Records supplied |
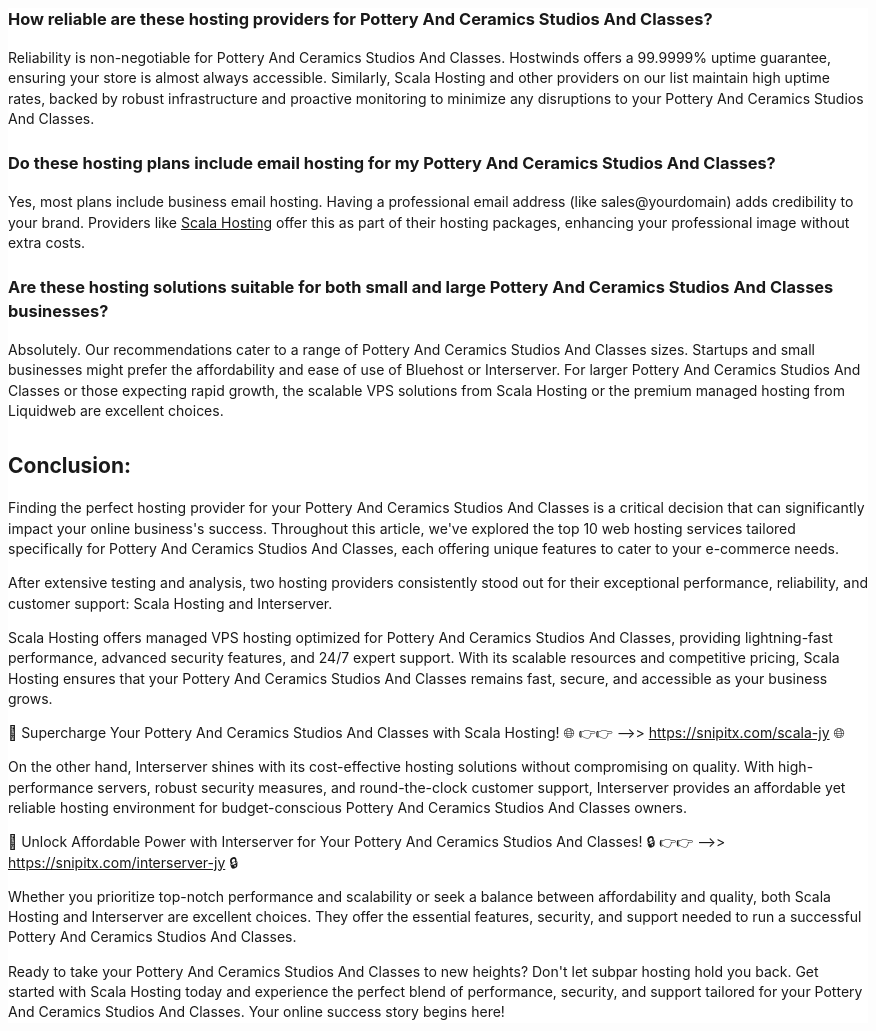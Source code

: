 ### How reliable are these hosting providers for Pottery And Ceramics Studios And Classes? 
Reliability is non-negotiable for Pottery And Ceramics Studios And Classes. Hostwinds offers a 99.9999% uptime guarantee, ensuring your store is almost always accessible. Similarly, Scala Hosting and other providers on our list maintain high uptime rates, backed by robust infrastructure and proactive monitoring to minimize any disruptions to your Pottery And Ceramics Studios And Classes.

### Do these hosting plans include email hosting for my Pottery And Ceramics Studios And Classes? 
Yes, most plans include business email hosting. Having a professional email address (like sales@yourdomain) adds credibility to your brand. Providers like [Scala Hosting](https://snipitx.com/scala-jy) offer this as part of their hosting packages, enhancing your professional image without extra costs.

### Are these hosting solutions suitable for both small and large Pottery And Ceramics Studios And Classes businesses? 
Absolutely. Our recommendations cater to a range of Pottery And Ceramics Studios And Classes sizes. Startups and small businesses might prefer the affordability and ease of use of Bluehost or Interserver. For larger Pottery And Ceramics Studios And Classes or those expecting rapid growth, the scalable VPS solutions from Scala Hosting or the premium managed hosting from Liquidweb are excellent choices.

## Conclusion:

Finding the perfect hosting provider for your Pottery And Ceramics Studios And Classes is a critical decision that can significantly impact your online business's success. Throughout this article, we've explored the top 10 web hosting services tailored specifically for Pottery And Ceramics Studios And Classes, each offering unique features to cater to your e-commerce needs.

After extensive testing and analysis, two hosting providers consistently stood out for their exceptional performance, reliability, and customer support: Scala Hosting and Interserver.

Scala Hosting offers managed VPS hosting optimized for Pottery And Ceramics Studios And Classes, providing lightning-fast performance, advanced security features, and 24/7 expert support. With its scalable resources and competitive pricing, Scala Hosting ensures that your Pottery And Ceramics Studios And Classes remains fast, secure, and accessible as your business grows.

🚀 Supercharge Your Pottery And Ceramics Studios And Classes with Scala Hosting! 🌐
👉👉 -->> https://snipitx.com/scala-jy 🌐

On the other hand, Interserver shines with its cost-effective hosting solutions without compromising on quality. With high-performance servers, robust security measures, and round-the-clock customer support, Interserver provides an affordable yet reliable hosting environment for budget-conscious Pottery And Ceramics Studios And Classes owners.

💸 Unlock Affordable Power with Interserver for Your Pottery And Ceramics Studios And Classes! 🔒
👉👉 -->> https://snipitx.com/interserver-jy 🔒

Whether you prioritize top-notch performance and scalability or seek a balance between affordability and quality, both Scala Hosting and Interserver are excellent choices. They offer the essential features, security, and support needed to run a successful Pottery And Ceramics Studios And Classes.

Ready to take your Pottery And Ceramics Studios And Classes to new heights? Don't let subpar hosting hold you back. Get started with Scala Hosting today and experience the perfect blend of performance, security, and support tailored for your Pottery And Ceramics Studios And Classes. Your online success story begins here!
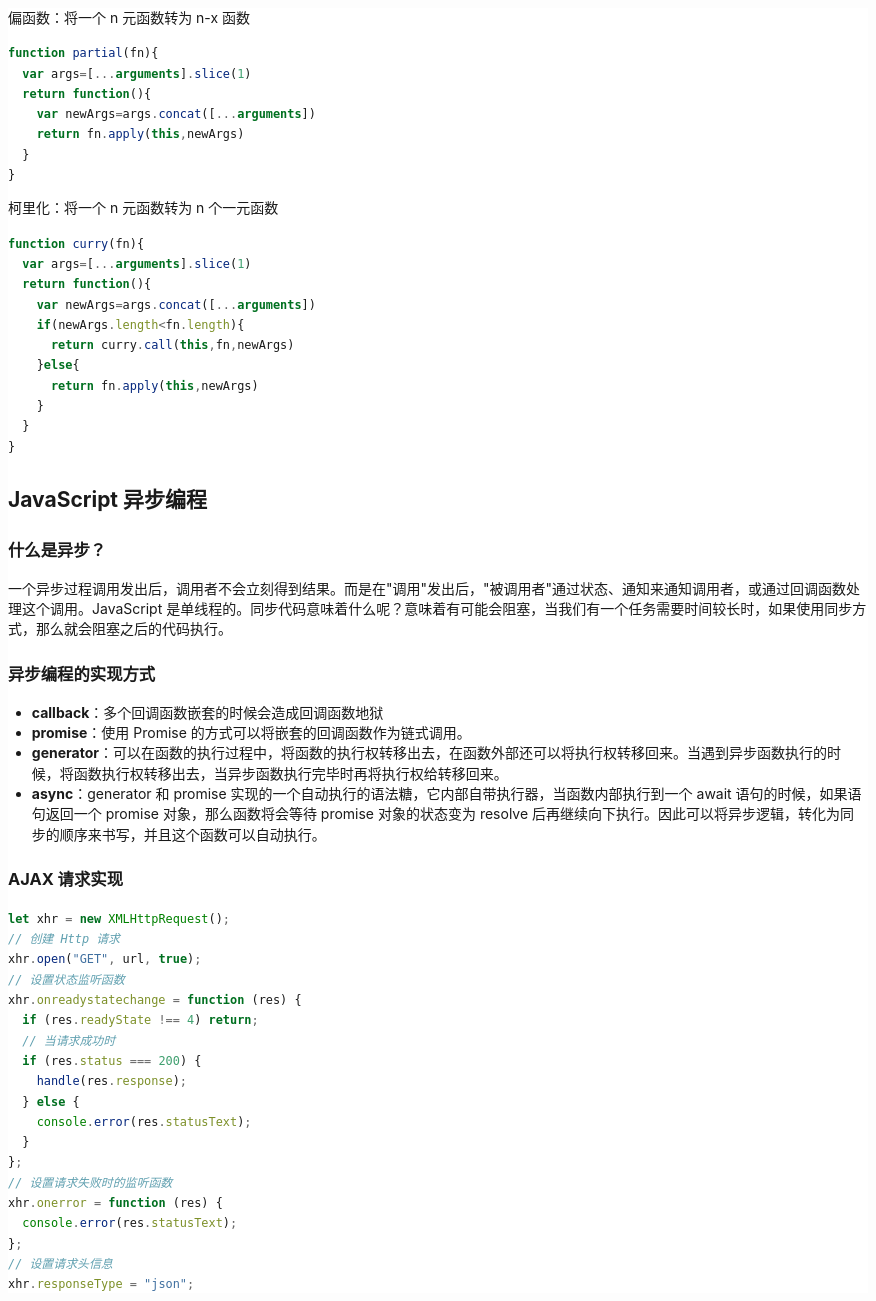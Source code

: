 偏函数：将一个 n 元函数转为 n-x 函数

```JavaScript
function partial(fn){
  var args=[...arguments].slice(1)
  return function(){
    var newArgs=args.concat([...arguments])
    return fn.apply(this,newArgs)
  }
}
```

柯里化：将一个 n 元函数转为 n 个一元函数

```JavaScript
function curry(fn){
  var args=[...arguments].slice(1)
  return function(){
    var newArgs=args.concat([...arguments])
    if(newArgs.length<fn.length){
      return curry.call(this,fn,newArgs)
    }else{
      return fn.apply(this,newArgs)
    }
  }
}
```

## JavaScript 异步编程

### 什么是异步？

一个异步过程调用发出后，调用者不会立刻得到结果。而是在"调用"发出后，"被调用者"通过状态、通知来通知调用者，或通过回调函数处理这个调用。JavaScript 是单线程的。同步代码意味着什么呢？意味着有可能会阻塞，当我们有一个任务需要时间较长时，如果使用同步方式，那么就会阻塞之后的代码执行。

### 异步编程的实现方式

- **callback**：多个回调函数嵌套的时候会造成回调函数地狱
- **promise**：使用 Promise 的方式可以将嵌套的回调函数作为链式调用。
- **generator**：可以在函数的执行过程中，将函数的执行权转移出去，在函数外部还可以将执行权转移回来。当遇到异步函数执行的时候，将函数执行权转移出去，当异步函数执行完毕时再将执行权给转移回来。
- **async**：generator 和 promise 实现的一个自动执行的语法糖，它内部自带执行器，当函数内部执行到一个 await 语句的时候，如果语句返回一个 promise 对象，那么函数将会等待 promise 对象的状态变为 resolve 后再继续向下执行。因此可以将异步逻辑，转化为同步的顺序来书写，并且这个函数可以自动执行。

### AJAX 请求实现

```js
let xhr = new XMLHttpRequest();
// 创建 Http 请求
xhr.open("GET", url, true);
// 设置状态监听函数
xhr.onreadystatechange = function (res) {
  if (res.readyState !== 4) return;
  // 当请求成功时
  if (res.status === 200) {
    handle(res.response);
  } else {
    console.error(res.statusText);
  }
};
// 设置请求失败时的监听函数
xhr.onerror = function (res) {
  console.error(res.statusText);
};
// 设置请求头信息
xhr.responseType = "json";
```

Task goal |
Copy all of the listing word for word, minus the images.

Exercise solution |
Source code

: ### How reliable are these hosting providers for Pottery And Ceramics Studios And Classes? 
Reliability is non-negotiable for Pottery And Ceramics Studios And Classes. Hostwinds offers a 99.9999% uptime guarantee, ensuring your store is almost always accessible. Similarly, Scala Hosting and other providers on our list maintain high uptime rates, backed by robust infrastructure and proactive monitoring to minimize any disruptions to your Pottery And Ceramics Studios And Classes.

### Do these hosting plans include email hosting for my Pottery And Ceramics Studios And Classes? 
Yes, most plans include business email hosting. Having a professional email address (like sales@yourdomain) adds credibility to your brand. Providers like [Scala Hosting](https://snipitx.com/scala-jy) offer this as part of their hosting packages, enhancing your professional image without extra costs.

### Are these hosting solutions suitable for both small and large Pottery And Ceramics Studios And Classes businesses? 
Absolutely. Our recommendations cater to a range of Pottery And Ceramics Studios And Classes sizes. Startups and small businesses might prefer the affordability and ease of use of Bluehost or Interserver. For larger Pottery And Ceramics Studios And Classes or those expecting rapid growth, the scalable VPS solutions from Scala Hosting or the premium managed hosting from Liquidweb are excellent choices.

## Conclusion:

Finding the perfect hosting provider for your Pottery And Ceramics Studios And Classes is a critical decision that can significantly impact your online business's success. Throughout this article, we've explored the top 10 web hosting services tailored specifically for Pottery And Ceramics Studios And Classes, each offering unique features to cater to your e-commerce needs.

After extensive testing and analysis, two hosting providers consistently stood out for their exceptional performance, reliability, and customer support: Scala Hosting and Interserver.

Scala Hosting offers managed VPS hosting optimized for Pottery And Ceramics Studios And Classes, providing lightning-fast performance, advanced security features, and 24/7 expert support. With its scalable resources and competitive pricing, Scala Hosting ensures that your Pottery And Ceramics Studios And Classes remains fast, secure, and accessible as your business grows.

🚀 Supercharge Your Pottery And Ceramics Studios And Classes with Scala Hosting! 🌐
👉👉 -->> https://snipitx.com/scala-jy 🌐

On the other hand, Interserver shines with its cost-effective hosting solutions without compromising on quality. With high-performance servers, robust security measures, and round-the-clock customer support, Interserver provides an affordable yet reliable hosting environment for budget-conscious Pottery And Ceramics Studios And Classes owners.

💸 Unlock Affordable Power with Interserver for Your Pottery And Ceramics Studios And Classes! 🔒
👉👉 -->> https://snipitx.com/interserver-jy 🔒

Whether you prioritize top-notch performance and scalability or seek a balance between affordability and quality, both Scala Hosting and Interserver are excellent choices. They offer the essential features, security, and support needed to run a successful Pottery And Ceramics Studios And Classes.

Ready to take your Pottery And Ceramics Studios And Classes to new heights? Don't let subpar hosting hold you back. Get started with Scala Hosting today and experience the perfect blend of performance, security, and support tailored for your Pottery And Ceramics Studios And Classes. Your online success story begins here!
Source code

: 偏函数：将一个 n 元函数转为 n-x 函数

```JavaScript
function partial(fn){
  var args=[...arguments].slice(1)
  return function(){
    var newArgs=args.concat([...arguments])
    return fn.apply(this,newArgs)
  }
}
```

柯里化：将一个 n 元函数转为 n 个一元函数

```JavaScript
function curry(fn){
  var args=[...arguments].slice(1)
  return function(){
    var newArgs=args.concat([...arguments])
    if(newArgs.length<fn.length){
      return curry.call(this,fn,newArgs)
    }else{
      return fn.apply(this,newArgs)
    }
  }
}
```

## JavaScript 异步编程

### 什么是异步？

一个异步过程调用发出后，调用者不会立刻得到结果。而是在"调用"发出后，"被调用者"通过状态、通知来通知调用者，或通过回调函数处理这个调用。JavaScript 是单线程的。同步代码意味着什么呢？意味着有可能会阻塞，当我们有一个任务需要时间较长时，如果使用同步方式，那么就会阻塞之后的代码执行。

### 异步编程的实现方式

- **callback**：多个回调函数嵌套的时候会造成回调函数地狱
- **promise**：使用 Promise 的方式可以将嵌套的回调函数作为链式调用。
- **generator**：可以在函数的执行过程中，将函数的执行权转移出去，在函数外部还可以将执行权转移回来。当遇到异步函数执行的时候，将函数执行权转移出去，当异步函数执行完毕时再将执行权给转移回来。
- **async**：generator 和 promise 实现的一个自动执行的语法糖，它内部自带执行器，当函数内部执行到一个 await 语句的时候，如果语句返回一个 promise 对象，那么函数将会等待 promise 对象的状态变为 resolve 后再继续向下执行。因此可以将异步逻辑，转化为同步的顺序来书写，并且这个函数可以自动执行。

### AJAX 请求实现

```js
let xhr = new XMLHttpRequest();
// 创建 Http 请求
xhr.open("GET", url, true);
// 设置状态监听函数
xhr.onreadystatechange = function (res) {
  if (res.readyState !== 4) return;
  // 当请求成功时
  if (res.status === 200) {
    handle(res.response);
  } else {
    console.error(res.statusText);
  }
};
// 设置请求失败时的监听函数
xhr.onerror = function (res) {
  console.error(res.statusText);
};
// 设置请求头信息
xhr.responseType = "json";
```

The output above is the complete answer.